WP 119 Sexually Transmitted Infection Prevalence and Associated Sexual Risk Behaviors Among Adult Haitian Men and Women

Wednesday, September 21, 2016
Galleria Exhibit Hall
Joy Scheidell, MPH1, Maria Khan, PhD1 and Anthony Maurelli, PhD2, 1Department of Population Health, New York University School of Medicine, New York, NY, 2Department of Environmental and Global Health, University of Florida, Gainesville, FL

Background: Haiti has high rates of sexually transmitted infections (STIs)/HIV. Few studies have evaluated gender differences in factors driving STI.
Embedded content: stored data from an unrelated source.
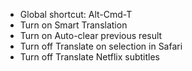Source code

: * Global shortcut: Alt-Cmd-T
* Turn on Smart Translation
* Turn on Auto-clear previous result
* Turn off Translate on selection in Safari
* Turn off Translate Netflix subtitles
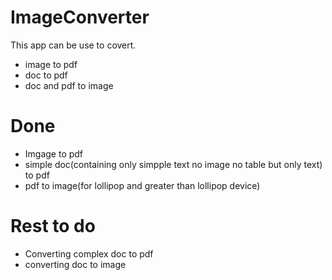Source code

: # ImageConverter 

This app can be use to covert.
* image to pdf
* doc to pdf
* doc and pdf to image

# Done
* Imgage to pdf
* simple doc(containing only simpple text no image no table but only text) to pdf
* pdf to image(for lollipop and greater than lollipop device)

# Rest to do
* Converting complex doc to pdf
* converting doc to image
Methods: We used data from an ongoing study of STI prevalence conducted among men and women recruited from health clinics in Gressier/Léogâne, Haiti (n=1,352). Participants completed a questionnaire assessing sociodemograpics and risk behaviors, and provided urine and blood specimen. We tested urine for chlamydia and gonorrhea using nucleic acid amplification testing and blood for syphilis using rapid point-of-care antibody testing. 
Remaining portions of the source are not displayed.